Hingga seorang anak perempuan lain, dengan segera dan tanpa ragu, turun ke lubang itu. Ia melangkah berhati-hati, tenang dan tak terburu-buru. Dia kemudian menolong anak perempuan yang terperosok itu berdiri dan membantunya keluar dari lubang.
Anak manja dari keluarga kaya itu bergumul dengan kompos basah dan bau, dan menolong seorang anak perempuan yang terjatuh ke dalamnya. Saat anak-anak lainnya hanya bisa mematung. Hanya Dini yang dengan segera mengambil keputusan untuk menolong. Sejak saat itu, pandanganku tentangnya berubah sepenuhnya.

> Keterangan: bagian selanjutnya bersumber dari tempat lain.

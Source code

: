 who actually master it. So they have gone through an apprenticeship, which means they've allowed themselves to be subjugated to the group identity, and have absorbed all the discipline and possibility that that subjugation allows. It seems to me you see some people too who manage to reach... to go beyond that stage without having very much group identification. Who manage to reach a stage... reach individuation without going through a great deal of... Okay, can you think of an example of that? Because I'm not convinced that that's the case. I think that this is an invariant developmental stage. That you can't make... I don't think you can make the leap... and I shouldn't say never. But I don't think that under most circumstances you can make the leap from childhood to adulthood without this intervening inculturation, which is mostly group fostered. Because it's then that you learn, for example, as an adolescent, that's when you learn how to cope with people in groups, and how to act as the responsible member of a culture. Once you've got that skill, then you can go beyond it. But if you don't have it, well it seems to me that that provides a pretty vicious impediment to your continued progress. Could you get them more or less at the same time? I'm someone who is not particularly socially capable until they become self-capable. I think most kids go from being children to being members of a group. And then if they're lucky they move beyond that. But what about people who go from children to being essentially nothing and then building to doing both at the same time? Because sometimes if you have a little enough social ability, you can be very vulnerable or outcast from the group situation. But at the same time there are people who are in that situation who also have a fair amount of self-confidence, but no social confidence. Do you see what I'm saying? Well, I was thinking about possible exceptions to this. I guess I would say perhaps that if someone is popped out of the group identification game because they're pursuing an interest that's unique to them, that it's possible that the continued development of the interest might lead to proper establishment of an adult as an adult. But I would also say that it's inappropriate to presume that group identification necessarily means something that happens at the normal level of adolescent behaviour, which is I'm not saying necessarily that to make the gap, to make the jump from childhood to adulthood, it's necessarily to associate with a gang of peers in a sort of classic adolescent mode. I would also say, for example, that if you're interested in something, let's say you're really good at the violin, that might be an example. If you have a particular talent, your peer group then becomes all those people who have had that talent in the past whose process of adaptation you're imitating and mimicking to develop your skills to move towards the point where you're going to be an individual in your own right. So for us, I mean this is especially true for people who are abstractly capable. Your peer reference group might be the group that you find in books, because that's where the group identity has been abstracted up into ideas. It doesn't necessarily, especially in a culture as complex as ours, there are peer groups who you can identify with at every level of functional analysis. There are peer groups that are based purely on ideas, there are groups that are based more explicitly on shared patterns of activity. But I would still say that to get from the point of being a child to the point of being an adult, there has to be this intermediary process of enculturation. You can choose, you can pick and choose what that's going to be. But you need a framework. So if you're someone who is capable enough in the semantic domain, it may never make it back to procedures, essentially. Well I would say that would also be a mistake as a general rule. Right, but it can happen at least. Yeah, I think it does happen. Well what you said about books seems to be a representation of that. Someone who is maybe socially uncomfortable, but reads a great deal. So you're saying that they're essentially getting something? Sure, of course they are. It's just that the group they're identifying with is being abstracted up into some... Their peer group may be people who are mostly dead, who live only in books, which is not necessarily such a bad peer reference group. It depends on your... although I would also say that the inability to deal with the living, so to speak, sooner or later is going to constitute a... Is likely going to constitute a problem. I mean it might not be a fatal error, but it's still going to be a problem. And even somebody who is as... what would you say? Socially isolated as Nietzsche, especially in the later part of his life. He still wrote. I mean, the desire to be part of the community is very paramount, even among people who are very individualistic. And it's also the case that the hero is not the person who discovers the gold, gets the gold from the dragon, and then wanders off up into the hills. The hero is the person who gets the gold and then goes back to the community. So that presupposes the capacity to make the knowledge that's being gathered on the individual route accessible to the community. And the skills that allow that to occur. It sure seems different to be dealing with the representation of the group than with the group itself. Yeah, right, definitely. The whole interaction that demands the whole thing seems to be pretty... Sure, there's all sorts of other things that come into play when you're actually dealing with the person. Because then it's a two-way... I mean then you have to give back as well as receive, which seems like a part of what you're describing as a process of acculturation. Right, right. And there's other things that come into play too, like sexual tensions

Beberapa hari setelahnya, aku melihatnya sedang belajar sendirian di perpustakaan sekolah. Aku pun menghampirinya. Seperti kau tahu, ibuku adalah pustakawati di sekolah kami. Ibu bilang Dini sering berkunjung. Aku sendiri beberapa kali melihatnya, tapi aku tak begitu peduli sebelumnya.
Aku menghampirinya dan Dini mempersilakanku duduk di sampingnya. Aku bertanya soal buku favoritnya. Saat itu, ia menjawab tak bisa memilih satu. Kami berbincang cukup panjang. Dan sejak saat itu, kami berteman. Untuk seterusnya, bahkan meski dengan apa yang terjadi sekarang.
***
“Apa kau tak apa, Budi?” Kak Widi bertanya.